Bien sur, il était redevenu tout miel, le faux papa
gâteau et gâteux, qui se pliait en quatre pour que je sois aux bons
petits soins. Personne ne sut ce qui s’était passé à part Steve;
d’ailleurs personne ne pouvait et n’avait le droit d’en reparler, le
sujet devais être clos et passer aux oubliettes. Il oubliait tout
simplement que ce genre d’acte, tout au contraire entrait plutôt dans
l’histoire de ma vie. Mon âme et mon esprit en étaient traumatisés à
jamais.
- Tu me promets de ne plus jamais recommencer
Klariza? Je te sais très intelligente et sage! Alors moi je te fais la
promesse d’oublier; on oublie tout et tout redevient comme avant
d’accord? Je ne porterai plus la main sur toi! Mais tu me promets que
tout ça c’est terminé! Ce garçon, tout!
J’avais eu
pour interdiction de revoir Steve et de ce fait tout redeviendrait comme
avant. Je faisais tout pour lui plaire à mon père, je jouais les filles
modèles et aimantes de peur de me faire gronder ou quoi que ce soit par
lui. J’avais remarqué que les hommes de papa avaient commencé à me
surveiller de très près. Je me faisais accompagner à l’école, et
partout ailleurs. Avec Steve c’était terminé.
D’ailleurs
j’essayais de ne plus penser à lui, même si je me mentais au fond, il me
manquait beaucoup! La chose n’était plus envisageable, car il fallait
que je plaise à mon père. Mais je ne me rendais pas compte que je me
renfermais de plus en plus sur moi même. Ma mère avait senti ça et cela
l’affecta beaucoup. Malgré son amour sincère pour moi et ses conseils,
je me suis mise en lui en vouloir, je l’accusai de tout laisser passer
et de tout lui permettre, venant de mon père; je lui en voulais de ne
pas pouvoir prendre ma défense quelque soit le cas.

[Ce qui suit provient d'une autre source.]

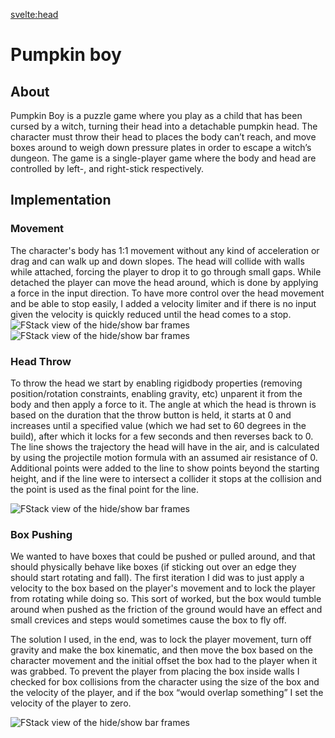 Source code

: <script>
    import SectionComponent from "$lib/components/SectionComponent.svelte";
</script>

<svelte:head>
<title>DavidB | Pumpkin Boy</title>
</svelte:head>

<SectionComponent>

# Pumpkin boy

## About
Pumpkin Boy is a puzzle game where you play as a child that has been cursed by a witch, turning their head into a detachable pumpkin head. The character must throw their head to places the body can’t reach, and move boxes around to weigh down pressure plates in order to escape a witch’s dungeon. The game is a single-player game where the body and head are controlled by left-, and right-stick respectively.

## Implementation

### Movement
The character's body has 1:1 movement without any kind of acceleration or drag and can walk up and down slopes. The head will collide with walls while attached, forcing the player to drop it to go through small gaps. While detached the player can move the head around, which is done by applying a force in the input direction. To have more control over the head movement and be able to stop easily, I added a velocity limiter and if there is no input given the velocity is quickly reduced until the head comes to a stop.
![FStack view of the hide/show bar frames](/projectmedia/pumpkin/body_head.png "Displaying the two frames used for hiding/showing the right actionbar.")
![FStack view of the hide/show bar frames](/projectmedia/pumpkin/body_nohead.png "Displaying the two frames used for hiding/showing the right actionbar.")



### Head Throw
To throw the head we start by enabling rigidbody properties (removing position/rotation constraints, enabling gravity, etc) unparent it from the body and then apply a force to it. The angle at which the head is thrown is based on the duration that the throw button is held, it starts at 0 and increases until a specified value (which we had set to 60 degrees in the build), after which it locks for a few seconds and then reverses back to 0. The line shows the trajectory the head will have in the air, and is calculated by using the projectile motion formula with an assumed air resistance of 0. Additional points were added to the line to show points beyond the starting height, and if the line were to intersect a collider it stops at the collision and the point is used as the final point for the line.

![FStack view of the hide/show bar frames](/projectmedia/pumpkin/throw_text.png "Displaying the two frames used for hiding/showing the right actionbar.")


### Box Pushing
We wanted to have boxes that could be pushed or pulled around, and that should physically behave like boxes (if sticking out over an edge they should start rotating and fall). The first iteration I did was to just apply a velocity to the box based on the player's movement and to lock the player from rotating while doing so. This sort of worked, but the box would tumble around when pushed as the friction of the ground would have an effect and small crevices and steps would sometimes cause the box to fly off.

The solution I used, in the end, was to lock the player movement, turn off gravity and make the box kinematic, and then move the box based on the character movement and the initial offset the box had to the player when it was grabbed. To prevent the player from placing the box inside walls I checked for box collisions from the character using the size of the box and the velocity of the player, and if the box “would overlap something” I set the velocity of the player to zero.

![FStack view of the hide/show bar frames](/projectmedia/pumpkin/box_push.png "Displaying the two frames used for hiding/showing the right actionbar.")

</SectionComponent>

- Klariza, je t’aime, sache le et un jour tu comprendras!
- Tout ce que je sais c’est que lui il nous déteste et moi aussi je…
- Ne dis pas ça! Tu es sa fille!!!
Je ne ressentais plus rien pour lui, ni haine, ni
colère, rien! Mais une chose était sûre, c’est que je ne ressentais pas
de l’amour pour lui. Il m’arrivait souvent de m'enfermer dans ma dans
ma chambre, de prendre mon vieux Teddy Bear dans mes bras et de
monologuer …
- Ohhhh… sniff! Teddy! Si tu pouvais
parler et me dire quoi faire? Je me sens si fragile…. Sniff! Je me
sens si seule…Sniff! Steve… me manque! Sniff!!!

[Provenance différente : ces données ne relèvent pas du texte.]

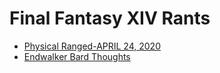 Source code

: # Final Fantasy XIV Rants

- [Physical Ranged-APRIL 24, 2020](./physical_ranged_manifesto.md)
- [Endwalker Bard Thoughts](./endwalker-bard.md)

Cette même année là, mon père avait décidé de nous amener en
vacances au Maroc! Nous avions tous ouvert grand les yeux, car il avait
bien dit tout le monde, toute la maisonnée, y compris Suzy! Je passai
en classe supérieure contre vents et marrées; mon père venait en même
temps de m’offrir un nouveau téléphone portable, en remplacement de
l’ancien qu’il avait confisqué et cassé par la suite sous mes yeux.
J’avais fini par revoir Steve à l’insu de tout le monde! Je n’en pouvais
plus, j’en avais besoin, il me manquait atrocement, c’était réciproque.

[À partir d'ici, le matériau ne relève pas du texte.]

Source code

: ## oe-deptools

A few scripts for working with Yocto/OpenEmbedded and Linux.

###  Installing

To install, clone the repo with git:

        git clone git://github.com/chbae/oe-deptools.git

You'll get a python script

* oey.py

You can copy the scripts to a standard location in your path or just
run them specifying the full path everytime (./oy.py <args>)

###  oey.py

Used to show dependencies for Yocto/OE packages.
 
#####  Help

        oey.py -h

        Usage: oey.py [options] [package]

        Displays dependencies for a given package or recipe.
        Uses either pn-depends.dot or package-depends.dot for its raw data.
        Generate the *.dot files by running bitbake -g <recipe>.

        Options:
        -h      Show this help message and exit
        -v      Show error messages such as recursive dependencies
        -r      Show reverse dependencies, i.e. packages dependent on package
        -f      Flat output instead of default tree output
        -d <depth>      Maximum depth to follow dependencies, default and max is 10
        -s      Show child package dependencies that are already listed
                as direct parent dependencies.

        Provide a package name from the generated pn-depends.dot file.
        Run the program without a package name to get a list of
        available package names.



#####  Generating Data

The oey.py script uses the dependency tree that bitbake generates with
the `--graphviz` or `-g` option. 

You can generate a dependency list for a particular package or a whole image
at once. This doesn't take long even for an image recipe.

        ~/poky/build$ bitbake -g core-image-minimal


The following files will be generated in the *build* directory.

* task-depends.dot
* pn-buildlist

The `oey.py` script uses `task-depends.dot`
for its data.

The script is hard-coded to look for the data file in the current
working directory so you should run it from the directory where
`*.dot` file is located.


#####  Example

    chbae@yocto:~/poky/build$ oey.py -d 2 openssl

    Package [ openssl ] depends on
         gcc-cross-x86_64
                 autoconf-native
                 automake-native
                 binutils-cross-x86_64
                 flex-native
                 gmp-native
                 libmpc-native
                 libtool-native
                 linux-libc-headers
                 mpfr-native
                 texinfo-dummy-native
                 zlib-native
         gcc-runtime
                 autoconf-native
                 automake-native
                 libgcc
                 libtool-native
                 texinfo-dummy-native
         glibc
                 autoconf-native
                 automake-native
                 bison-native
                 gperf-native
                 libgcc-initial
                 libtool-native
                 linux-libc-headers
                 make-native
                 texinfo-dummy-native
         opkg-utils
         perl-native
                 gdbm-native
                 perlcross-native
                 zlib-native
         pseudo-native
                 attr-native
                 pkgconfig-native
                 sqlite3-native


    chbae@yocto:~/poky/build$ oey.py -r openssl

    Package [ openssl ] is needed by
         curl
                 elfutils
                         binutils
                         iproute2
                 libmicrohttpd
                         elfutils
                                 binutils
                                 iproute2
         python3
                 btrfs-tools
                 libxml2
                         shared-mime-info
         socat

Il s’en est longtemps voulu, il s’était longtemps senti fautif par
rapport à cette situation.
- A cause de moi, ton père te bastonne comme un animal! Crois tu que…
- Ce n’est pas de ta faute! C’est parce que nous nous sentons
si bien ensemble tous les deux qu’il agit de la sorte, c’est aussi parce
que tu n’es pas comme il veut que tu sois, un fils de riche!
Les
prétextes, ça ne manquait pas, j’en inventais de toutes sortes pour
aller le voir. Ma mère n’était quand même pas dupe. Elle voyait tout
ce manège et me laissait faire. Elle me comprenait malgré tout.
- La seule chose que je te demande c’est d’être sage et de ne
pas commettre de bêtises avec ce garçon, si tu me confirmes que ce n’est
que ça!
- Je confirme maman! C’est… C’est la vérité!